A l’époque, Clymène avait besoin de recruter. De Maistre voulait embaucher un jeune… Finalement, c’est Florence Woerth qui est arrivée. Je ne sais pas comment ça s’est passé. En tout cas, je n’ai pas fait son contrat de travail alors que je les faisais tous habituellement. Ils l’ont ensuite fait signer à madame Bettencourt. Je pense que monsieur de Maistre a agi derrière mon dos pour que je n’en parle pas à André Bettencourt, avec qui j’étais très proche. Il n’aurait sans doute pas été d’accord. Il aurait dit : «On ne mélange pas tout.» Début 2008, je me suis rendue à la cérémonie de remise de la Légion d’honneur de Patrice de Maistre. Je n’étais pas à l’aise car je me demandais bien ce que je faisais là. Ce n’est que plus tard que je me suis rendue compte de l’enchaînement des événements… La remise d’espèces à Eric Woerth puis l’embauche de Florence Woerth et la Légion d’honneur à de Maistre. Initialement, la remise de cette Légion d’honneur devait intervenir le 19 novembre 2007, jour du décès de monsieur Bettencourt. Je me souviens que de Maistre avait été contrarié de devoir l’annuler.

 

LES PRESSIONS
«Des gens très haut placés à la manœuvre»

L’été dernier vous avez été interrogée à douze reprises par la police. Quels souvenirs gardez-vous de cette période ?

J’ai vécu un véritable calvaire. Témoin, j’ai été traitée comme une accusée. J’ai eu l’impression de devenir l’ennemi public numéro 1, notamment quand je suis descendue dans le sud de la France pour rejoindre des cousins. C’était après l’article de Mediapart concernant les remises d’enveloppes. Les policiers sont venus me chercher chez mes cousins. Il y avait des cars de police qui étaient garés devant leur maison depuis des heures. J’ai ensuite été interrogée dans la nuit à Montpellier par cinq policiers. Ils m’ont pressée de questions pendant des heures, je n’ai rien pu manger ou presque.
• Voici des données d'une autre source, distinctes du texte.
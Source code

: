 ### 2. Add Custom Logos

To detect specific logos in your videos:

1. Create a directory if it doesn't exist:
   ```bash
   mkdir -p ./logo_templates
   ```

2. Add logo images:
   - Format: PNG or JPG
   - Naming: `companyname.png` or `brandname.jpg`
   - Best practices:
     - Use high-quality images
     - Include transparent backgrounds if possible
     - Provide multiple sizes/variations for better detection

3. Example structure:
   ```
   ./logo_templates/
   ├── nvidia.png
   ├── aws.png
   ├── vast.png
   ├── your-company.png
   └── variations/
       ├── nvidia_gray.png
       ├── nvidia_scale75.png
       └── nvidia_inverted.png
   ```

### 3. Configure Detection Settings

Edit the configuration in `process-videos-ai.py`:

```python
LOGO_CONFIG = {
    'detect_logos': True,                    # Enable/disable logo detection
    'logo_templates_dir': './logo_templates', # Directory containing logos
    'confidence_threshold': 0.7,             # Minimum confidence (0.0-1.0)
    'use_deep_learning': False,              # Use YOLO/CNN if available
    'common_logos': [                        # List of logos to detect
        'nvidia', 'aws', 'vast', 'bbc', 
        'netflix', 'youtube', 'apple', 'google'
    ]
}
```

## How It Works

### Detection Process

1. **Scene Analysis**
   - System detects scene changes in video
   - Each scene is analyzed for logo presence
En fait, ils essayaient de me mettre sous pression pour que je revienne sur mes déclarations. A la fin de l’interrogatoire, ils m’ont laissée en pleine nuit dans cette ville. Mes cousins ont dû venir me chercher. Dans le train du retour vers Paris, le lendemain, l’un des policiers qui m’accompagnait a encore essayé de me faire craquer. Sur le ton de la confidence, il m’a glissé : «Vous pouvez me le dire que c’est pas vrai, ne vous inquiétez pas.» Ils ont même fouillé mon sac comme si j’étais une délinquante.

Au-delà des policiers, de qui, selon vous, venaient ces pressions ?
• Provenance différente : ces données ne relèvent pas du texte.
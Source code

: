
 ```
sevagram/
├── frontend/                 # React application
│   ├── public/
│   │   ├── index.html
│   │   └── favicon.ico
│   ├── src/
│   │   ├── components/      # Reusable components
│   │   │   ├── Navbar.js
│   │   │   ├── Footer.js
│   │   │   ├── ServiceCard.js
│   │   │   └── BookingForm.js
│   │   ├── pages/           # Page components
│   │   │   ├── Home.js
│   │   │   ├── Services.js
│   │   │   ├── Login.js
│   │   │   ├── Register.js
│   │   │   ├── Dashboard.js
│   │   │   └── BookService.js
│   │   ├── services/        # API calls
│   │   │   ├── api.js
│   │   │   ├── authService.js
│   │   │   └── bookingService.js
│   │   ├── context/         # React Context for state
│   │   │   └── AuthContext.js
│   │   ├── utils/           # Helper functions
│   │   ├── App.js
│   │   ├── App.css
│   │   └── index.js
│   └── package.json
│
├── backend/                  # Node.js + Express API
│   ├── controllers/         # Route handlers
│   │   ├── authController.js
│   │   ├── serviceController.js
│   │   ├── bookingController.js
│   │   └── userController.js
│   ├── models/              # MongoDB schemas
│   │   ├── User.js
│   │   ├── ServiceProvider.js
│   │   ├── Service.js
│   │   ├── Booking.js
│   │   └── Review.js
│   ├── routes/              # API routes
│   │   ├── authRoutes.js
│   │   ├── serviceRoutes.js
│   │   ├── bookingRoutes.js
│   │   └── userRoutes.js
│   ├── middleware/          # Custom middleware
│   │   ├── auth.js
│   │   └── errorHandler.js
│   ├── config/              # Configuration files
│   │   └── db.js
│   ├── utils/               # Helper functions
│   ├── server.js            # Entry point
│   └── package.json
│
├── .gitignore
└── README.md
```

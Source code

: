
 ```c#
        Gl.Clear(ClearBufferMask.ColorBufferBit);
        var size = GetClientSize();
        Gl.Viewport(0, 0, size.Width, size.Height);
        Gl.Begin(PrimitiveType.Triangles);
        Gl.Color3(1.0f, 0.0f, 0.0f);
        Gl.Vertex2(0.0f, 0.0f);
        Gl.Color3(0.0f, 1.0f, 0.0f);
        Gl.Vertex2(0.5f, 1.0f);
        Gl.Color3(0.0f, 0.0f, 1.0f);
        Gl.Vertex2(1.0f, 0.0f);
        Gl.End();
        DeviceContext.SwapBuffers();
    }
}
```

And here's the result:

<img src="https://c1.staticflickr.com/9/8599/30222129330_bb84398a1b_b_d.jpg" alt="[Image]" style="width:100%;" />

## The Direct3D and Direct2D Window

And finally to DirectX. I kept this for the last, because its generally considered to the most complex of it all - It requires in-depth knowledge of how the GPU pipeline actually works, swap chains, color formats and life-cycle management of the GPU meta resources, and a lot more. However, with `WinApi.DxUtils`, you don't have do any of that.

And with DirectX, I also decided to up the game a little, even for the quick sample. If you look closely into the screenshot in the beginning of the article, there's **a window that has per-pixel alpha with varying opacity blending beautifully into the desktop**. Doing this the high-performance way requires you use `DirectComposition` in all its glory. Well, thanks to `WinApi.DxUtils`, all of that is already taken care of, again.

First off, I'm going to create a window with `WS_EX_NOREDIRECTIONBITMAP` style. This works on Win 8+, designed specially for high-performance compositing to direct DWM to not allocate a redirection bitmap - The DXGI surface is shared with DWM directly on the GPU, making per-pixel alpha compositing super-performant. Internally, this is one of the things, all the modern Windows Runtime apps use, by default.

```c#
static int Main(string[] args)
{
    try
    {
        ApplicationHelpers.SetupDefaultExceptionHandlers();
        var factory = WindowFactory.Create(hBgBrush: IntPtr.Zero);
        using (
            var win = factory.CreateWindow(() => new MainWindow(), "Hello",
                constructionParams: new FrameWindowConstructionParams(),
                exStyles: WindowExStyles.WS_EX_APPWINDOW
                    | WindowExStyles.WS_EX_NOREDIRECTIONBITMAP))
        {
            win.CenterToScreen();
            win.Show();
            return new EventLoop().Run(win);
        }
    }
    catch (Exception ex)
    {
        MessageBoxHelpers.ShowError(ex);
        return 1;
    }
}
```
Ce que je peux dire, c’est que, dès lors que j’avais parlé de remises d’argent en espèces à des politiques, les policiers ont tout fait pour me faire revenir sur mes propos. Lors de mes interrogatoires, chaque page de mes procès-verbaux était immédiatement transmise dans les bureaux des supérieurs. Les policiers revenaient avec de nouvelles questions. Je pense que des gens très haut placés étaient à la manœuvre.

Avez-vous eu peur ?

A un moment, j’ai pensé qu’il pourrait m’arriver quelque chose. Mon mari, ma famille avaient peur. Je suis néanmoins quelqu’un de solide. Je disais la vérité et personne ne pouvait me faire revenir sur mes propos.
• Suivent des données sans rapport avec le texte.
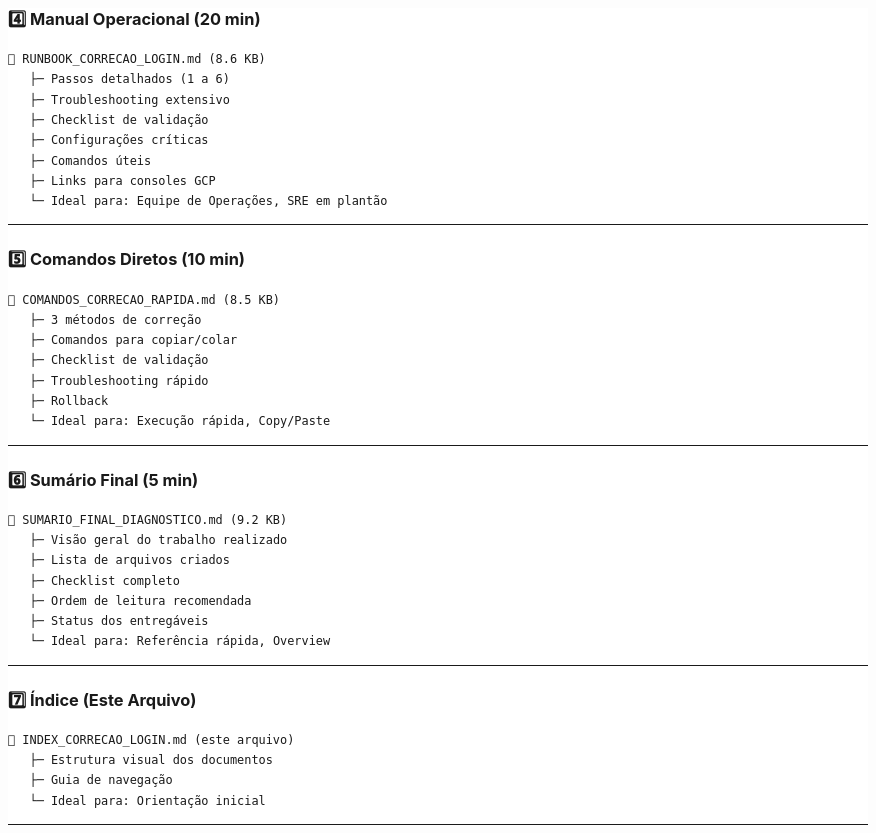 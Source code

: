 
### 4️⃣ Manual Operacional (20 min)

```
📄 RUNBOOK_CORRECAO_LOGIN.md (8.6 KB)
   ├─ Passos detalhados (1 a 6)
   ├─ Troubleshooting extensivo
   ├─ Checklist de validação
   ├─ Configurações críticas
   ├─ Comandos úteis
   ├─ Links para consoles GCP
   └─ Ideal para: Equipe de Operações, SRE em plantão
```

---

### 5️⃣ Comandos Diretos (10 min)

```
📄 COMANDOS_CORRECAO_RAPIDA.md (8.5 KB)
   ├─ 3 métodos de correção
   ├─ Comandos para copiar/colar
   ├─ Checklist de validação
   ├─ Troubleshooting rápido
   ├─ Rollback
   └─ Ideal para: Execução rápida, Copy/Paste
```

---

### 6️⃣ Sumário Final (5 min)

```
📄 SUMARIO_FINAL_DIAGNOSTICO.md (9.2 KB)
   ├─ Visão geral do trabalho realizado
   ├─ Lista de arquivos criados
   ├─ Checklist completo
   ├─ Ordem de leitura recomendada
   ├─ Status dos entregáveis
   └─ Ideal para: Referência rápida, Overview
```

---

### 7️⃣ Índice (Este Arquivo)

```
📄 INDEX_CORRECAO_LOGIN.md (este arquivo)
   ├─ Estrutura visual dos documentos
   ├─ Guia de navegação
   └─ Ideal para: Orientação inicial
```

---
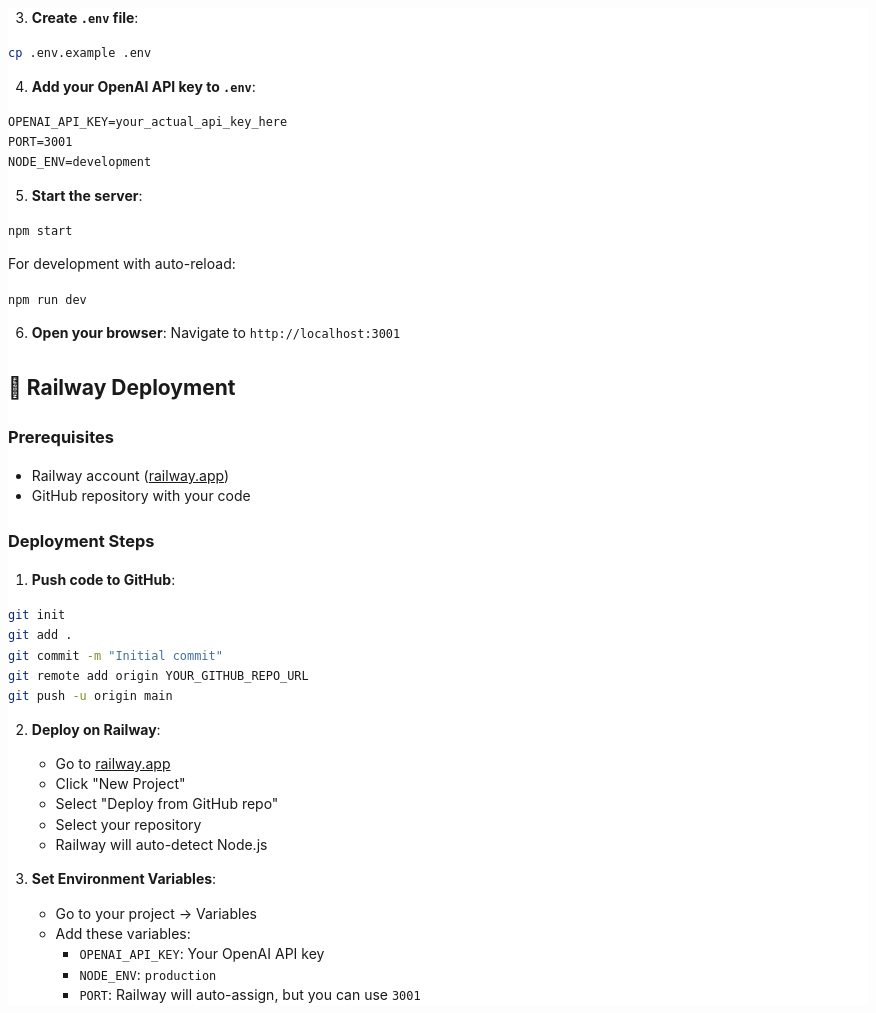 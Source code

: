 3. **Create `.env` file**:
```bash
cp .env.example .env
```

4. **Add your OpenAI API key to `.env`**:
```env
OPENAI_API_KEY=your_actual_api_key_here
PORT=3001
NODE_ENV=development
```

5. **Start the server**:
```bash
npm start
```

For development with auto-reload:
```bash
npm run dev
```

6. **Open your browser**:
Navigate to `http://localhost:3001`

## 🚂 Railway Deployment

### Prerequisites
- Railway account ([railway.app](https://railway.app))
- GitHub repository with your code

### Deployment Steps

1. **Push code to GitHub**:
```bash
git init
git add .
git commit -m "Initial commit"
git remote add origin YOUR_GITHUB_REPO_URL
git push -u origin main
```

2. **Deploy on Railway**:
   - Go to [railway.app](https://railway.app)
   - Click "New Project"
   - Select "Deploy from GitHub repo"
   - Select your repository
   - Railway will auto-detect Node.js

3. **Set Environment Variables**:
   - Go to your project → Variables
   - Add these variables:
     - `OPENAI_API_KEY`: Your OpenAI API key
     - `NODE_ENV`: `production`
     - `PORT`: Railway will auto-assign, but you can use `3001`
Comment allez-vous aujourd’hui ?

Je n’ai plus de travail depuis plusieurs mois. Quand l’affaire a éclaté, l’été dernier, je travaillais comme directrice dans une association qui s’occupe de jeunes enfants. Le directeur, et je peux le comprendre, a pris peur devant l’ampleur de l’affaire. Nous avons donc trouvé un accord et je suis partie après l’été. J’ai ensuite cherché activement du travail. J’ai répondu à des centaines d’annonces mais je n’ai obtenu que quelques rares rendez-vous. Cela se passe à chaque fois de la même façon. Je suis très bien reçue car j’ai un bon CV et une bonne expérience, mais tout se gâte quand mes interlocuteurs découvrent que je suis l’ex-comptable de madame Bettencourt. Malheureusement, compte tenu du traitement dont j’ai fait l’objet et de l’image déformée qui a été donnée de moi, ils ne donnent pas suite. A mon corps défendant, je suis celle par qui le scandale est arrivé alors que je n’ai fait que dire la vérité. J’ai l’impression d’être marquée au fer rouge par cette affaire. Ma famille a aussi été profondément touchée. Mon mari, informaticien, avait fait des copies des enregistrements effectués par le maître d’hôtel. Pour cette raison, il a été placé en garde à vue. A la demande du procureur Courroye, la police lui a confisqué son matériel et ne le lui a jamais restitué. Il n’a donc pas pu poursuivre son travail. En tant que gérant d’une société, il n’a pas eu droit au chômage. Mes enfants sont eux aussi très perturbés. Je suis l’objet d’un contrôle fiscal. Notre vie est dévastée.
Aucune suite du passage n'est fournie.